Yesterday I came to Tampere to enjoy the Christmas time with my parents. Here in Finland Christmas is a very traditional, and also quite a melancholic, time. Even most of our most beloved Christmas carols are gloomy songs telling about death, poverty and war.
For example last night I was humming a song which tells how “life lasts only a moment and it’s gloomy and sad”. The tone is happy, which makes the song even stranger.
During Christmas, we remember all the dead relatives and friends and have an eery constant feeling that all these good moments shall be over soon… Probably the national gloominess is due to the fact that Christmas takes place in December, when we have already suffered a couple of months of constant darkness and bad weather. Who could be cheerful at this point?!
This said, I love Christmas. And it’s not that gloomy. It’s also time to really relax, enjoy good and happy moments with your loved ones (the gloomy side of me needs to add: if you have any left), read books, enjoy the snow (gloomy comment: if there is any) and to respect all the Christmas traditions – of which we have plenty! They deserve a post on their own, so now I’ll concentrate on the first one: finding the perfect Christmas tree.
In the old times Finnish people went to the nearest forest, cut a tree, brought it inside the house and decorated it. Voilà!
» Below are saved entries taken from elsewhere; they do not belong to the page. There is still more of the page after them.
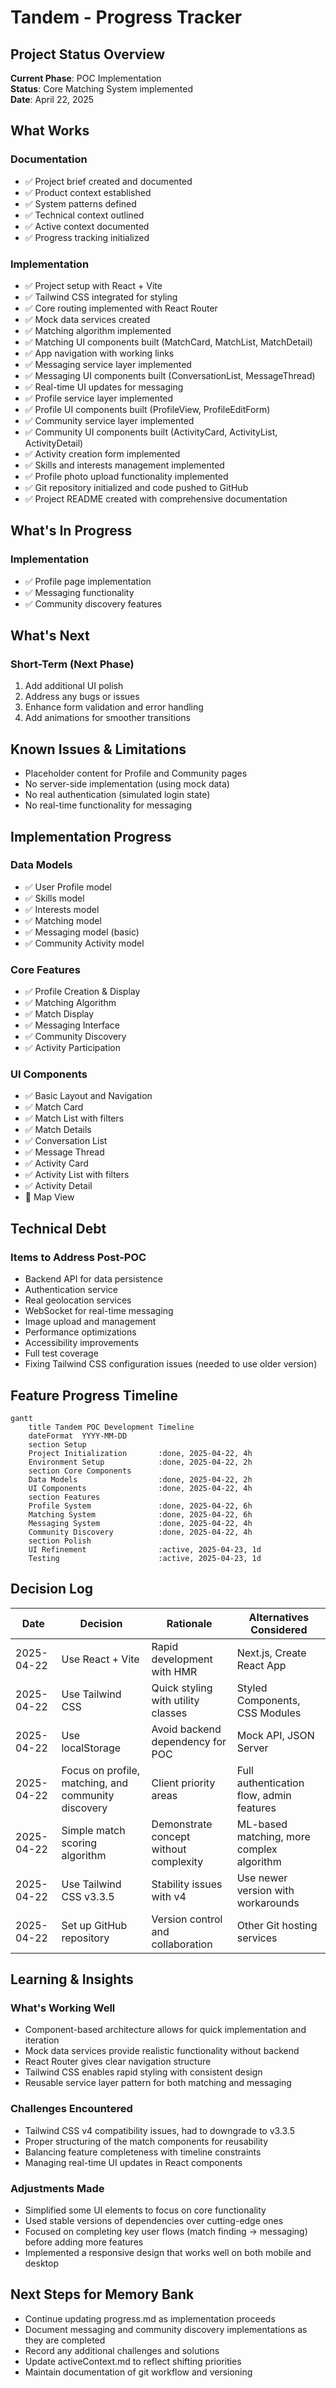 # Tandem - Progress Tracker

## Project Status Overview
**Current Phase**: POC Implementation  
**Status**: Core Matching System implemented  
**Date**: April 22, 2025

## What Works

### Documentation
- ✅ Project brief created and documented
- ✅ Product context established
- ✅ System patterns defined
- ✅ Technical context outlined
- ✅ Active context documented
- ✅ Progress tracking initialized

### Implementation
- ✅ Project setup with React + Vite
- ✅ Tailwind CSS integrated for styling
- ✅ Core routing implemented with React Router
- ✅ Mock data services created
- ✅ Matching algorithm implemented
- ✅ Matching UI components built (MatchCard, MatchList, MatchDetail)
- ✅ App navigation with working links
- ✅ Messaging service layer implemented
- ✅ Messaging UI components built (ConversationList, MessageThread)
- ✅ Real-time UI updates for messaging
- ✅ Profile service layer implemented
- ✅ Profile UI components built (ProfileView, ProfileEditForm)
- ✅ Community service layer implemented
- ✅ Community UI components built (ActivityCard, ActivityList, ActivityDetail)
- ✅ Activity creation form implemented
- ✅ Skills and interests management implemented
- ✅ Profile photo upload functionality implemented
- ✅ Git repository initialized and code pushed to GitHub
- ✅ Project README created with comprehensive documentation

## What's In Progress

### Implementation
- ✅ Profile page implementation 
- ✅ Messaging functionality
- ✅ Community discovery features

## What's Next

### Short-Term (Next Phase)
1. Add additional UI polish
2. Address any bugs or issues
3. Enhance form validation and error handling
4. Add animations for smoother transitions

## Known Issues & Limitations
- Placeholder content for Profile and Community pages
- No server-side implementation (using mock data)
- No real authentication (simulated login state)
- No real-time functionality for messaging

## Implementation Progress

### Data Models
- ✅ User Profile model
- ✅ Skills model
- ✅ Interests model
- ✅ Matching model
- ✅ Messaging model (basic)
- ✅ Community Activity model

### Core Features
- ✅ Profile Creation & Display
- ✅ Matching Algorithm
- ✅ Match Display
- ✅ Messaging Interface
- ✅ Community Discovery
- ✅ Activity Participation

### UI Components
- ✅ Basic Layout and Navigation
- ✅ Match Card
- ✅ Match List with filters
- ✅ Match Details
- ✅ Conversation List
- ✅ Message Thread
- ✅ Activity Card
- ✅ Activity List with filters
- ✅ Activity Detail
- 🔲 Map View

## Technical Debt

### Items to Address Post-POC
- Backend API for data persistence
- Authentication service
- Real geolocation services
- WebSocket for real-time messaging
- Image upload and management
- Performance optimizations
- Accessibility improvements
- Full test coverage
- Fixing Tailwind CSS configuration issues (needed to use older version)

## Feature Progress Timeline

```mermaid
gantt
    title Tandem POC Development Timeline
    dateFormat  YYYY-MM-DD
    section Setup
    Project Initialization       :done, 2025-04-22, 4h
    Environment Setup            :done, 2025-04-22, 2h
    section Core Components
    Data Models                  :done, 2025-04-22, 2h
    UI Components                :done, 2025-04-22, 4h
    section Features
    Profile System               :done, 2025-04-22, 6h
    Matching System              :done, 2025-04-22, 6h
    Messaging System             :done, 2025-04-22, 4h
    Community Discovery          :done, 2025-04-22, 4h
    section Polish
    UI Refinement                :active, 2025-04-23, 1d
    Testing                      :active, 2025-04-23, 1d
```

## Decision Log

| Date | Decision | Rationale | Alternatives Considered |
|------|----------|-----------|-------------------------|
| 2025-04-22 | Use React + Vite | Rapid development with HMR | Next.js, Create React App |
| 2025-04-22 | Use Tailwind CSS | Quick styling with utility classes | Styled Components, CSS Modules |
| 2025-04-22 | Use localStorage | Avoid backend dependency for POC | Mock API, JSON Server |
| 2025-04-22 | Focus on profile, matching, and community discovery | Client priority areas | Full authentication flow, admin features |
| 2025-04-22 | Simple match scoring algorithm | Demonstrate concept without complexity | ML-based matching, more complex algorithm |
| 2025-04-22 | Use Tailwind CSS v3.3.5 | Stability issues with v4 | Use newer version with workarounds |
| 2025-04-22 | Set up GitHub repository | Version control and collaboration | Other Git hosting services |

## Learning & Insights

### What's Working Well
- Component-based architecture allows for quick implementation and iteration
- Mock data services provide realistic functionality without backend
- React Router gives clear navigation structure
- Tailwind CSS enables rapid styling with consistent design
- Reusable service layer pattern for both matching and messaging

### Challenges Encountered
- Tailwind CSS v4 compatibility issues, had to downgrade to v3.3.5
- Proper structuring of the match components for reusability
- Balancing feature completeness with timeline constraints
- Managing real-time UI updates in React components

### Adjustments Made
- Simplified some UI elements to focus on core functionality
- Used stable versions of dependencies over cutting-edge ones
- Focused on completing key user flows (match finding → messaging) before adding more features
- Implemented a responsive design that works well on both mobile and desktop

## Next Steps for Memory Bank
- Continue updating progress.md as implementation proceeds
- Document messaging and community discovery implementations as they are completed
- Record any additional challenges and solutions
- Update activeContext.md to reflect shifting priorities
- Maintain documentation of git workflow and versioning
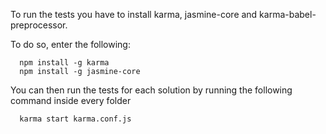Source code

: To run the tests you have to install karma, jasmine-core and karma-babel-preprocessor.

To do so, enter the following:
```
  npm install -g karma
  npm install -g jasmine-core
```

You can then run the tests for each solution by running the following command inside every folder
```
  karma start karma.conf.js
```
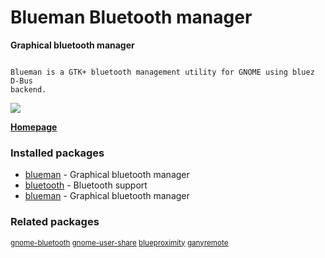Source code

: # Blueman Bluetooth manager

__Graphical bluetooth manager__

```

Blueman is a GTK+ bluetooth management utility for GNOME using bluez D-Bus
backend.

```

[![](https://screenshots.debian.net/thumbnail/blueman/)](https://screenshots.debian.net/screenshot/blueman/)


 **[Homepage](https://github.com/blueman-project/blueman)**

### Installed packages

* [blueman](https://packages.debian.org/stretch/blueman) - Graphical bluetooth manager
* [bluetooth](https://packages.debian.org/stretch/bluetooth) - Bluetooth support
* [blueman](https://packages.debian.org/stretch/blueman) - Graphical bluetooth manager

### Related packages

<sub> [gnome-bluetooth](https://packages.debian.org/stretch/gnome-bluetooth) [gnome-user-share](https://packages.debian.org/stretch/gnome-user-share) [blueproximity](https://packages.debian.org/stretch/blueproximity) [ganyremote](https://packages.debian.org/stretch/ganyremote)  </sub>
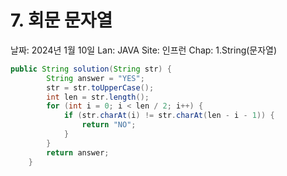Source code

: # 7. 회문 문자열

날짜: 2024년 1월 10일
Lan: JAVA
Site: 인프런
Chap: 1.String(문자열)

```java
public String solution(String str) {
        String answer = "YES";
        str = str.toUpperCase();
        int len = str.length();
        for (int i = 0; i < len / 2; i++) {
            if (str.charAt(i) != str.charAt(len - i - 1)) {
                return "NO";
            }
        }
        return answer;
    }
```
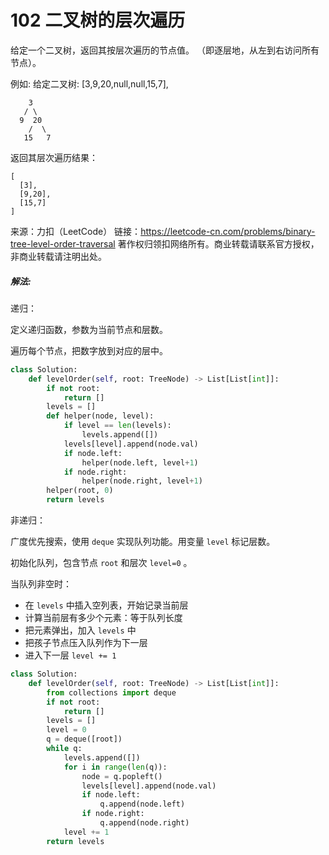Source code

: # 102 二叉树的层次遍历

给定一个二叉树，返回其按层次遍历的节点值。 （即逐层地，从左到右访问所有节点）。

例如:
给定二叉树: [3,9,20,null,null,15,7],

        3
       / \
      9  20
        /  \
       15   7

返回其层次遍历结果：

```
[
  [3],
  [9,20],
  [15,7]
]
```

来源：力扣（LeetCode）
链接：https://leetcode-cn.com/problems/binary-tree-level-order-traversal
著作权归领扣网络所有。商业转载请联系官方授权，非商业转载请注明出处。

##### 解法:

递归：

定义递归函数，参数为当前节点和层数。

遍历每个节点，把数字放到对应的层中。

```python
class Solution:
    def levelOrder(self, root: TreeNode) -> List[List[int]]:
        if not root:
            return []
        levels = []
        def helper(node, level):
            if level == len(levels):
                levels.append([])
            levels[level].append(node.val)
            if node.left:
                helper(node.left, level+1)
            if node.right:
                helper(node.right, level+1)
        helper(root, 0)
        return levels
```

非递归：

广度优先搜索，使用 `deque` 实现队列功能。用变量 `level` 标记层数。

初始化队列，包含节点 `root` 和层次 `level=0` 。

当队列非空时：

+ 在 `levels` 中插入空列表，开始记录当前层
+ 计算当前层有多少个元素：等于队列长度
+ 把元素弹出，加入 `levels` 中
+ 把孩子节点压入队列作为下一层
+ 进入下一层 `level += 1`

```python
class Solution:
    def levelOrder(self, root: TreeNode) -> List[List[int]]:
        from collections import deque
        if not root:
            return []
        levels = []
        level = 0
        q = deque([root])
        while q:
            levels.append([])
            for i in range(len(q)):
                node = q.popleft()
                levels[level].append(node.val)
                if node.left:
                    q.append(node.left)
                if node.right:
                    q.append(node.right)
            level += 1
        return levels
```

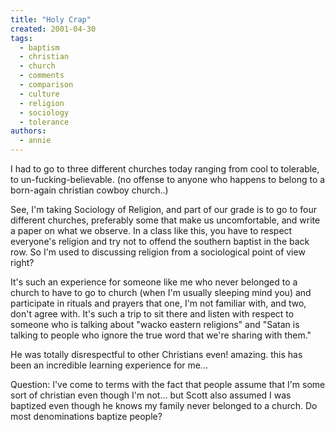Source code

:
 ```yaml
---
title: "Holy Crap"
created: 2001-04-30
tags: 
  - baptism
  - christian
  - church
  - comments
  - comparison
  - culture
  - religion
  - sociology
  - tolerance
authors: 
  - annie
---
```


I had to go to three different churches today ranging from cool to tolerable, to un-fucking-believable. (no offense to anyone who happens to belong to a born-again christian cowboy church..)

See, I'm taking Sociology of Religion, and part of our grade is to go to four different churches, preferably some that make us uncomfortable, and write a paper on what we observe. In a class like this, you have to respect everyone's religion and try not to offend the southern baptist in the back row. So I'm used to discussing religion from a sociological point of view right?

It's such an experience for someone like me who never belonged to a church to have to go to church (when I'm usually sleeping mind you) and participate in rituals and prayers that one, I'm not familiar with, and two, don't agree with. It's such a trip to sit there and listen with respect to someone who is talking about "wacko eastern religions" and "Satan is talking to people who ignore the true word that we're sharing with them."

He was totally disrespectful to other Christians even! amazing. this has been an incredible learning experience for me...

Question: I've come to terms with the fact that people assume that I'm some sort of christian even though I'm not... but Scott also assumed I was baptized even though he knows my family never belonged to a church. Do most denominations baptize people?
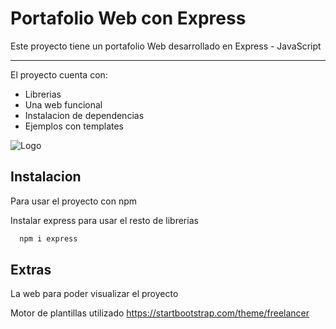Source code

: 
# Portafolio Web con Express

Este proyecto tiene un portafolio Web desarrollado en Express - JavaScript

---
El proyecto cuenta con:
* Librerias
* Una web funcional
* Instalacion de dependencias
* Ejemplos con templates





![Logo](https://external-content.duckduckgo.com/iu/?u=https%3A%2F%2Fbuttercms.com%2Fstatic%2Fimages%2Ftech_banners%2FExpressJS.png&f=1&nofb=1&ipt=070813f874146c0f8bab7eecb324d075f8d555ddc837c2ff9a88ef9e678ab42a&ipo=images)


## Instalacion

Para usar el proyecto con npm

Instalar express para usar el resto de librerias

```bash
  npm i express
```

    
## Extras

La web para poder visualizar el proyecto

Motor de plantillas utilizado
https://startbootstrap.com/theme/freelancer


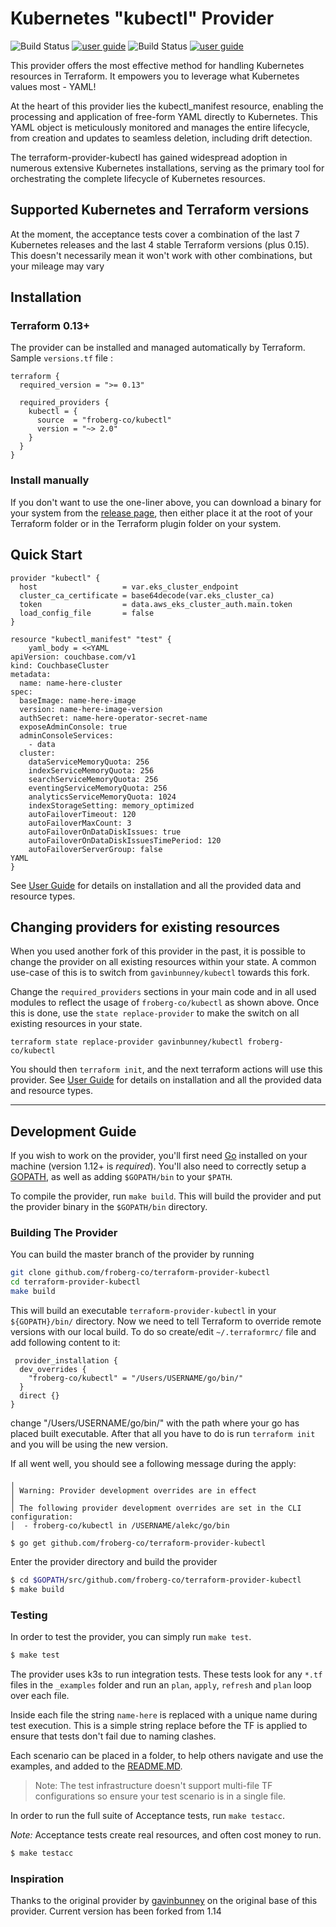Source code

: # Kubernetes "kubectl" Provider 

![Build Status](https://github.com/froberg-co/terraform-provider-kubectl/actions/workflows/tests.yaml/badge.svg) [![user guide](https://img.shields.io/badge/-user%20guide-blue)](https://registry.terraform.io/providers/froberg-co/kubectl)
![Build Status](https://github.com/froberg-co/terraform-provider-kubectl/actions/workflows/tests.yml/badge.svg) [![user guide](https://img.shields.io/badge/-user%20guide-blue)](https://registry.terraform.io/providers/froberg-co/kubectl)

This provider offers the most effective method for handling Kubernetes resources in Terraform. It empowers you to leverage what Kubernetes values most - YAML!

At the heart of this provider lies the kubectl_manifest resource, enabling the processing and application of free-form YAML directly to Kubernetes. This YAML object is meticulously monitored and manages the entire lifecycle, from creation and updates to seamless deletion, including drift detection.

The terraform-provider-kubectl has gained widespread adoption in numerous extensive Kubernetes installations, serving as the primary tool for orchestrating the complete lifecycle of Kubernetes resources.

## Supported Kubernetes and Terraform versions
At the moment, the acceptance tests cover a combination of the last 7 Kubernetes releases and the last 4 stable 
Terraform versions (plus 0.15). This doesn't necessarily mean it won't work with other combinations, but your mileage may vary

## Installation

### Terraform 0.13+

The provider can be installed and managed automatically by Terraform. Sample `versions.tf` file :

```hcl
terraform {
  required_version = ">= 0.13"

  required_providers {
    kubectl = {
      source  = "froberg-co/kubectl"
      version = "~> 2.0"
    }
  }
}
```

### Install manually

If you don't want to use the one-liner above, you can download a binary for your system from the [release page](https://github.com/froberg-co/terraform-provider-kubectl/releases), 
then either place it at the root of your Terraform folder or in the Terraform plugin folder on your system.

## Quick Start

```hcl
provider "kubectl" {
  host                   = var.eks_cluster_endpoint
  cluster_ca_certificate = base64decode(var.eks_cluster_ca)
  token                  = data.aws_eks_cluster_auth.main.token
  load_config_file       = false
}

resource "kubectl_manifest" "test" {
    yaml_body = <<YAML
apiVersion: couchbase.com/v1
kind: CouchbaseCluster
metadata:
  name: name-here-cluster
spec:
  baseImage: name-here-image
  version: name-here-image-version
  authSecret: name-here-operator-secret-name
  exposeAdminConsole: true
  adminConsoleServices:
    - data
  cluster:
    dataServiceMemoryQuota: 256
    indexServiceMemoryQuota: 256
    searchServiceMemoryQuota: 256
    eventingServiceMemoryQuota: 256
    analyticsServiceMemoryQuota: 1024
    indexStorageSetting: memory_optimized
    autoFailoverTimeout: 120
    autoFailoverMaxCount: 3
    autoFailoverOnDataDiskIssues: true
    autoFailoverOnDataDiskIssuesTimePeriod: 120
    autoFailoverServerGroup: false
YAML
}
```

See [User Guide](https://registry.terraform.io/providers/froberg-co/kubectl/latest) for details on installation and all the provided data and resource types.

## Changing providers for existing resources

When you used another fork of this provider in the past, it is possible to change the provider on all existing resources within your state. A common use-case of this is to switch from `gavinbunney/kubectl` towards this fork.

Change the `required_providers` sections in your main code and in all used modules to reflect the usage of `froberg-co/kubectl` as shown above. Once this is done, use the `state replace-provider` to make the switch on all existing resources in your state.

```
terraform state replace-provider gavinbunney/kubectl froberg-co/kubectl
```

You should then `terraform init`, and the next terraform actions will use this provider.
See [User Guide](https://registry.terraform.io/providers/froberg-co/kubectl/latest) for details on installation and all the provided data and resource types.

---

## Development Guide

If you wish to work on the provider, you'll first need [Go](http://www.golang.org) installed on your machine (version 1.12+ is *required*).
You'll also need to correctly setup a [GOPATH](http://golang.org/doc/code.html#GOPATH), as well as adding `$GOPATH/bin` to your `$PATH`.

To compile the provider, run `make build`. This will build the provider and put the provider binary in the `$GOPATH/bin` directory.

### Building The Provider

You can build the master branch of the provider by running 
```sh
git clone github.com/froberg-co/terraform-provider-kubectl
cd terraform-provider-kubectl
make build
```
This will build an executable `terraform-provider-kubectl` in your `${GOPATH}/bin/` directory. 
Now we need to tell Terraform to override remote versions with our local build. To do so create/edit `~/.terraformrc/` file and add following content to it:
```hcl
 provider_installation {
  dev_overrides {
    "froberg-co/kubectl" = "/Users/USERNAME/go/bin/"
  }
  direct {}
}
```

change "/Users/USERNAME/go/bin/" with the path where your go has placed built executable. After that all you have to do is run 
`terraform init` and you will be using the new version. 

If all went well, you should see a following message during the apply:
```text
╷
│ Warning: Provider development overrides are in effect
│ 
│ The following provider development overrides are set in the CLI configuration:
│  - froberg-co/kubectl in /USERNAME/alekc/go/bin

$ go get github.com/froberg-co/terraform-provider-kubectl
```

Enter the provider directory and build the provider

```sh
$ cd $GOPATH/src/github.com/froberg-co/terraform-provider-kubectl
$ make build
```

### Testing

In order to test the provider, you can simply run `make test`.

```sh
$ make test
```

The provider uses k3s to run integration tests. These tests look for any `*.tf` files in the `_examples` folder and run an `plan`, `apply`, `refresh` and `plan` loop over each file. 

Inside each file the string `name-here` is replaced with a unique name during test execution. This is a simple string replace before the TF is applied to ensure that tests don't fail due to naming clashes. 

Each scenario can be placed in a folder, to help others navigate and use the examples, and added to the [README.MD](./_examples/README.MD). 

> Note: The test infrastructure doesn't support multi-file TF configurations so ensure your test scenario is in a single file. 

In order to run the full suite of Acceptance tests, run `make testacc`.

*Note:* Acceptance tests create real resources, and often cost money to run.

```sh
$ make testacc
```

### Inspiration

Thanks to the original provider by [gavinbunney](https://github.com/gavinbunney/terraform-provider-kubectl) on the original base of this provider. Current version has been forked from 1.14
Nowadays it’s different, of course, at least if you live in a city. This morning my parents and I went to Lielahti, the commercial district of Tampere, to the place where we found our perfect tree last year.
Choosing the Christmas tree is always a very challenging task. The trees are too tall or too short, too bold or too “hairy”, too strange or too boring.
After carefully evaluating every single tree there, we finally found our perfect match! Now it’s waiting outside the house (we hope that nobody steals it in the night!) till December 23. Then we’ll bring it in and decorate it with all the traditional, very old decorations. A that moment the house fills with the smell of needles and Christmas can officially begin.